WHAT THE EXERCISE ASKS> Transcribe, verbatim, every line from the start of the entries through the line that contains "Default | Required |"; include both boundary lines and omit all others.

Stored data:
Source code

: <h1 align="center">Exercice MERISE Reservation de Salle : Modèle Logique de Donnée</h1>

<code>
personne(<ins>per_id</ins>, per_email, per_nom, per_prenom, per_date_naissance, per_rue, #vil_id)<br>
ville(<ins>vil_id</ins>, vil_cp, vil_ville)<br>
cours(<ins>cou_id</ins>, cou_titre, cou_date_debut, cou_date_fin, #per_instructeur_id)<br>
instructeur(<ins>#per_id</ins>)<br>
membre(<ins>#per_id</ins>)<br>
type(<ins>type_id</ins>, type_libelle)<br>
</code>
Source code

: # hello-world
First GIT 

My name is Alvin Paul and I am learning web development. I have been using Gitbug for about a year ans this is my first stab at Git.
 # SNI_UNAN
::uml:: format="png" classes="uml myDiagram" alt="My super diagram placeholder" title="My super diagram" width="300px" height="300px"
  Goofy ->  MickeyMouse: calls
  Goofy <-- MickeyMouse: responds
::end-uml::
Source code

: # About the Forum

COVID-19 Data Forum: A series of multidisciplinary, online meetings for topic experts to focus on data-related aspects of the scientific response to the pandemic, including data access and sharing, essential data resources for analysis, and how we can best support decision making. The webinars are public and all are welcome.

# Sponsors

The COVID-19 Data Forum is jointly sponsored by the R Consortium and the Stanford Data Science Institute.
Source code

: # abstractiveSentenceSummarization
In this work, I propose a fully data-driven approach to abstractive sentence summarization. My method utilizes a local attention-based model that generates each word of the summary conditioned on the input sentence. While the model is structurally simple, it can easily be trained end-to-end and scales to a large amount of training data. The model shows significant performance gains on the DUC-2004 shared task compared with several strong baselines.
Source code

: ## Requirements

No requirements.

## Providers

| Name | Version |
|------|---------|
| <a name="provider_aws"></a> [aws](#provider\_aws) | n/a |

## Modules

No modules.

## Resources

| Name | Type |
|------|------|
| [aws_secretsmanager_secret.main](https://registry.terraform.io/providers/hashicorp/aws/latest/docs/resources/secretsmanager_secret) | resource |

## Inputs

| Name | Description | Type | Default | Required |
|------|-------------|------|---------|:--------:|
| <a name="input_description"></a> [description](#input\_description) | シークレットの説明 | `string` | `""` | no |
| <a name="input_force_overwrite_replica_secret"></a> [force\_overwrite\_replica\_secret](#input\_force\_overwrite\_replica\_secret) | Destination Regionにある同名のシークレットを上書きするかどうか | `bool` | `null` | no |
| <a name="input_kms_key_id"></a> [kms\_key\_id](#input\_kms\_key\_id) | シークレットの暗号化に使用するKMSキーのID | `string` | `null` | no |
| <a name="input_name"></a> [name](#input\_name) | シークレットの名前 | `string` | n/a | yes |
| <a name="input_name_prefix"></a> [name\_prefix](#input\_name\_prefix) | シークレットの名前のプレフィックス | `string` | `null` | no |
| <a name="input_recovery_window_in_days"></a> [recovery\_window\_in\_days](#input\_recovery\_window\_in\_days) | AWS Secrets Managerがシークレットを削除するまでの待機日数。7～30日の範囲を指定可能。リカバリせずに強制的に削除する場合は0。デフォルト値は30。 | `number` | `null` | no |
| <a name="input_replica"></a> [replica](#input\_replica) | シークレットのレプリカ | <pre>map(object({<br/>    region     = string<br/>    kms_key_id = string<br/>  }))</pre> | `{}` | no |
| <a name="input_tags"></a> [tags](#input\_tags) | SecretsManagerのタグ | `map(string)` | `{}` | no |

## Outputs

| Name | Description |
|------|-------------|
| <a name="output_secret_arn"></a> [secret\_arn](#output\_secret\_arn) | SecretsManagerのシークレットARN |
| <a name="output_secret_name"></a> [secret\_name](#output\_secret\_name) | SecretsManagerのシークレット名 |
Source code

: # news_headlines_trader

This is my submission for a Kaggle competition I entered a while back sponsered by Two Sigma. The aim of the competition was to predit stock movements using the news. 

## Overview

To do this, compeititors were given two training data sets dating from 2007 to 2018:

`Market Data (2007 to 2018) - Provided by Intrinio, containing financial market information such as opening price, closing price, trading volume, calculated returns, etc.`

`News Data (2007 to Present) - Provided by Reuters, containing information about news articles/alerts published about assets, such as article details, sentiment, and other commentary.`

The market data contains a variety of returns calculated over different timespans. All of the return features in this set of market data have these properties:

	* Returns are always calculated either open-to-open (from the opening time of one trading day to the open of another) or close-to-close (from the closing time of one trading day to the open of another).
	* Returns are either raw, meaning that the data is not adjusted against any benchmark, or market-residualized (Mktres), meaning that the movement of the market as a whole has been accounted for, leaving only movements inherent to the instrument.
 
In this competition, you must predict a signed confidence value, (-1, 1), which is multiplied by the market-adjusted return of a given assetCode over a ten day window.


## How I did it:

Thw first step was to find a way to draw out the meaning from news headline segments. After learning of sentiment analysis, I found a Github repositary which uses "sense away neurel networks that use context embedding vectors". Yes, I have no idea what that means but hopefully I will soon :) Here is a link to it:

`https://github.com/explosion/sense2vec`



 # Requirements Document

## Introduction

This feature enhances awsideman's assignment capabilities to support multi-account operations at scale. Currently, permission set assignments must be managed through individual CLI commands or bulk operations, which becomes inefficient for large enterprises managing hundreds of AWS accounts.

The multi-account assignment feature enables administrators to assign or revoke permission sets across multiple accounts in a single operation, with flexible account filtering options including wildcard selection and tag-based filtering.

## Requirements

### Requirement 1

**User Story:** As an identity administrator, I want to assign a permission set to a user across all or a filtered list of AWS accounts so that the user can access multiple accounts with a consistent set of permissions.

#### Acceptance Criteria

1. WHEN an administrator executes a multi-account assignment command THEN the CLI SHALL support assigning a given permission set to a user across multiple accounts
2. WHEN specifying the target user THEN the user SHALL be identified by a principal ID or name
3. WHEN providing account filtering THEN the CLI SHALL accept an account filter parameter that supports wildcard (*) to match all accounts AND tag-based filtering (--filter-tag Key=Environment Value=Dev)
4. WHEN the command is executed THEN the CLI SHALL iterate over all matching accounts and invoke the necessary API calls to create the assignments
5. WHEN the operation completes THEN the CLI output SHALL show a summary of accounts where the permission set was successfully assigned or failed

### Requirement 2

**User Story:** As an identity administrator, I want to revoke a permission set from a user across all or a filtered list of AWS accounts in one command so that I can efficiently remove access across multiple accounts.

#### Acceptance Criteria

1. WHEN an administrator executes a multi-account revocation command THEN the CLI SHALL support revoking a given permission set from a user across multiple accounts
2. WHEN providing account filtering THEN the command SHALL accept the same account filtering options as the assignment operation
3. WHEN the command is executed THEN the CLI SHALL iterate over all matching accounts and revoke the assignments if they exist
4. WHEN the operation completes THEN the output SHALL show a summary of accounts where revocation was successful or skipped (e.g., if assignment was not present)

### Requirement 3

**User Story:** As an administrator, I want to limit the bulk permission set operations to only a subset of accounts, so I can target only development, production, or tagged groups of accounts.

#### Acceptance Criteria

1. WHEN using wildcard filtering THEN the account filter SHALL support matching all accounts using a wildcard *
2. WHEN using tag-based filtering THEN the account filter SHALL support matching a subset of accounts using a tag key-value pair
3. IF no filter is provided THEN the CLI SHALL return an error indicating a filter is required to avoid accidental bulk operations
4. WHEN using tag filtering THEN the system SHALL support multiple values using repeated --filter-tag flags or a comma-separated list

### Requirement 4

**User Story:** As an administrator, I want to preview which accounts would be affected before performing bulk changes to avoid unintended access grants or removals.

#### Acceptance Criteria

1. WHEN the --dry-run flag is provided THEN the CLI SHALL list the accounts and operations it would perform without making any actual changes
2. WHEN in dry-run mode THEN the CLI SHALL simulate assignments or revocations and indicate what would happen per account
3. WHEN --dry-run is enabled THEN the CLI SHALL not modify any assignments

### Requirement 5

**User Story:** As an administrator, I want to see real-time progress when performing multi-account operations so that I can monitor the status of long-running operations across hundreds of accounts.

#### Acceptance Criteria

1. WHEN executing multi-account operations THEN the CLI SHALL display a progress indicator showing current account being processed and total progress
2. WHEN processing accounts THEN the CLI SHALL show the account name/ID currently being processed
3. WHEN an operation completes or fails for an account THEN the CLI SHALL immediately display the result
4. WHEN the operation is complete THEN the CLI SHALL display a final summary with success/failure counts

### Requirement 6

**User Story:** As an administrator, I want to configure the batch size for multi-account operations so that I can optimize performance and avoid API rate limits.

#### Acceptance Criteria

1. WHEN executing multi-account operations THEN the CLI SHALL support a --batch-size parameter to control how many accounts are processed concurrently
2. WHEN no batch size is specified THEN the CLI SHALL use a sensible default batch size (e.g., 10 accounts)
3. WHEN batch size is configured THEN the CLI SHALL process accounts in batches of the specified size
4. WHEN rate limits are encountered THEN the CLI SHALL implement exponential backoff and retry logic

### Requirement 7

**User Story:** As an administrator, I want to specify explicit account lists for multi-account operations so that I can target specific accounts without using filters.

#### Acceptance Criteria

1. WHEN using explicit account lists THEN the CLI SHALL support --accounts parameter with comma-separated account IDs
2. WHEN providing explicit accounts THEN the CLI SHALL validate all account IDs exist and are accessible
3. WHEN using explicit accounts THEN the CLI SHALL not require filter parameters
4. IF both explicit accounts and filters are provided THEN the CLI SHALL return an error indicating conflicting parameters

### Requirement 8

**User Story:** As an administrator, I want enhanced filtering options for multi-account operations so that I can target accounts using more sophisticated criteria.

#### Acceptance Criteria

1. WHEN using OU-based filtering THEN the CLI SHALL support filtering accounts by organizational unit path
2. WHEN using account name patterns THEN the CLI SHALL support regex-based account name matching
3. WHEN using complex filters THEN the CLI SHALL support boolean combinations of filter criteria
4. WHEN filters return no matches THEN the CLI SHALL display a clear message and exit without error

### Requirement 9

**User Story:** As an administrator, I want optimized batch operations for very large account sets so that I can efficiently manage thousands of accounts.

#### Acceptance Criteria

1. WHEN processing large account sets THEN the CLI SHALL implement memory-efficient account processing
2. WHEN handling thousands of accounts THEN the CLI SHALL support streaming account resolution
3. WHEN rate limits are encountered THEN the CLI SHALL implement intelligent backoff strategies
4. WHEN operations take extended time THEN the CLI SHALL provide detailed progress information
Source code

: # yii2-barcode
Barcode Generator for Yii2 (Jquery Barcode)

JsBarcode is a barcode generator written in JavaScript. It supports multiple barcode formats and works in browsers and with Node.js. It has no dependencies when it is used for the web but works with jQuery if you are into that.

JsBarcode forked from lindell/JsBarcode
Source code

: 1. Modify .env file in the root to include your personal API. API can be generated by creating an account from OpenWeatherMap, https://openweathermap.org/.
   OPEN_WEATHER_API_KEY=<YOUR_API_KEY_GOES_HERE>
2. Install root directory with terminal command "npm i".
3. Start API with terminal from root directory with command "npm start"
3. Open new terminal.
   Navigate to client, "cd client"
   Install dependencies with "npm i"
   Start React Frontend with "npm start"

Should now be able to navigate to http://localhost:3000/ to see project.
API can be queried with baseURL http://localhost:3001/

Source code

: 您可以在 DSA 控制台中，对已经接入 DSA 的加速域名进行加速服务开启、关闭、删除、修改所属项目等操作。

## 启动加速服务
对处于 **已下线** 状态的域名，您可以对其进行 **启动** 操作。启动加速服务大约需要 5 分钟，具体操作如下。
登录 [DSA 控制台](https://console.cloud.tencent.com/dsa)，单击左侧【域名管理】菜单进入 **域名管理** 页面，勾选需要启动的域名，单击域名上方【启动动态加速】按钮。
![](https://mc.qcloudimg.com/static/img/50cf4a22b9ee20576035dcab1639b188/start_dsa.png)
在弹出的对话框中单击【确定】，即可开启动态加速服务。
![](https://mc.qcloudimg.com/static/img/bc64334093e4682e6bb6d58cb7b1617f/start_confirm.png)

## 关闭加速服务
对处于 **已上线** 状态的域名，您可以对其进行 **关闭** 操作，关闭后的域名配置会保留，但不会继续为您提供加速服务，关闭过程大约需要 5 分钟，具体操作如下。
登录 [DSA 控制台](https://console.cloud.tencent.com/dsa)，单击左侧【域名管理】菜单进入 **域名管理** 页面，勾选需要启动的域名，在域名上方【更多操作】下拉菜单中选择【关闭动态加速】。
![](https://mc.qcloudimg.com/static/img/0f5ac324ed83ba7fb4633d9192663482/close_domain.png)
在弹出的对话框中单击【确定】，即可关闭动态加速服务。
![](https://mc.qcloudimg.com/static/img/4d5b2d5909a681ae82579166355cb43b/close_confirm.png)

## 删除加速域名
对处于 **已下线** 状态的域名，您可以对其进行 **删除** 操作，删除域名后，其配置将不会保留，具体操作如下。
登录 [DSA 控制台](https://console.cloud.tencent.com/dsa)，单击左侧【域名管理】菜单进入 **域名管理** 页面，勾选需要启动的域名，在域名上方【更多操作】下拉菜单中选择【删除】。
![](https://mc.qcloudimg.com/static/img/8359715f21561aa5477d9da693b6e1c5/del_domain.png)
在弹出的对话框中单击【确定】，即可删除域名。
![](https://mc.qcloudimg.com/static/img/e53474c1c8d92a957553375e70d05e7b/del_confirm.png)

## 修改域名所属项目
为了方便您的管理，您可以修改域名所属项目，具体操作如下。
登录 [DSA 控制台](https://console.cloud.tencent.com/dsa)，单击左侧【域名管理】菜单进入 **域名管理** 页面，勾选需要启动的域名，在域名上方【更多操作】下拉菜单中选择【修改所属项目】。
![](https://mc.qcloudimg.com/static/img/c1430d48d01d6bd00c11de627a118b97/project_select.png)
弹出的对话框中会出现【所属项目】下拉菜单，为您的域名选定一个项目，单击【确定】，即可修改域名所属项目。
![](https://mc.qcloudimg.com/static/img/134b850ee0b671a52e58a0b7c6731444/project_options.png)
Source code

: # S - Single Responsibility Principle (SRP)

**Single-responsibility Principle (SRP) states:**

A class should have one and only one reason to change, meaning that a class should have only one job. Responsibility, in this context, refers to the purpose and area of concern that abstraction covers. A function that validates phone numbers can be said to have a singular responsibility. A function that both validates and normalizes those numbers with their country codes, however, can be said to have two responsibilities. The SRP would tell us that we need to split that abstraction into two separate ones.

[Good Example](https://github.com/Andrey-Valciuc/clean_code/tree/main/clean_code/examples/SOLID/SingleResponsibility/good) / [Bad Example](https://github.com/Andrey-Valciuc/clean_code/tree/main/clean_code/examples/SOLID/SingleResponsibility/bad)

WRITTEN SOLUTION>
Source code

: <h1 align="center">Exercice MERISE Reservation de Salle : Modèle Logique de Donnée</h1>

<code>
personne(<ins>per_id</ins>, per_email, per_nom, per_prenom, per_date_naissance, per_rue, #vil_id)<br>
ville(<ins>vil_id</ins>, vil_cp, vil_ville)<br>
cours(<ins>cou_id</ins>, cou_titre, cou_date_debut, cou_date_fin, #per_instructeur_id)<br>
instructeur(<ins>#per_id</ins>)<br>
membre(<ins>#per_id</ins>)<br>
type(<ins>type_id</ins>, type_libelle)<br>
</code>
Source code

: # hello-world
First GIT 

My name is Alvin Paul and I am learning web development. I have been using Gitbug for about a year ans this is my first stab at Git.
 # SNI_UNAN
::uml:: format="png" classes="uml myDiagram" alt="My super diagram placeholder" title="My super diagram" width="300px" height="300px"
  Goofy ->  MickeyMouse: calls
  Goofy <-- MickeyMouse: responds
::end-uml::
Source code

: # About the Forum

COVID-19 Data Forum: A series of multidisciplinary, online meetings for topic experts to focus on data-related aspects of the scientific response to the pandemic, including data access and sharing, essential data resources for analysis, and how we can best support decision making. The webinars are public and all are welcome.

# Sponsors

The COVID-19 Data Forum is jointly sponsored by the R Consortium and the Stanford Data Science Institute.
Source code

: # abstractiveSentenceSummarization
In this work, I propose a fully data-driven approach to abstractive sentence summarization. My method utilizes a local attention-based model that generates each word of the summary conditioned on the input sentence. While the model is structurally simple, it can easily be trained end-to-end and scales to a large amount of training data. The model shows significant performance gains on the DUC-2004 shared task compared with several strong baselines.
Source code

: ## Requirements

No requirements.

## Providers

| Name | Version |
|------|---------|
| <a name="provider_aws"></a> [aws](#provider\_aws) | n/a |

## Modules

No modules.

## Resources

| Name | Type |
|------|------|
| [aws_secretsmanager_secret.main](https://registry.terraform.io/providers/hashicorp/aws/latest/docs/resources/secretsmanager_secret) | resource |

## Inputs

| Name | Description | Type | Default | Required |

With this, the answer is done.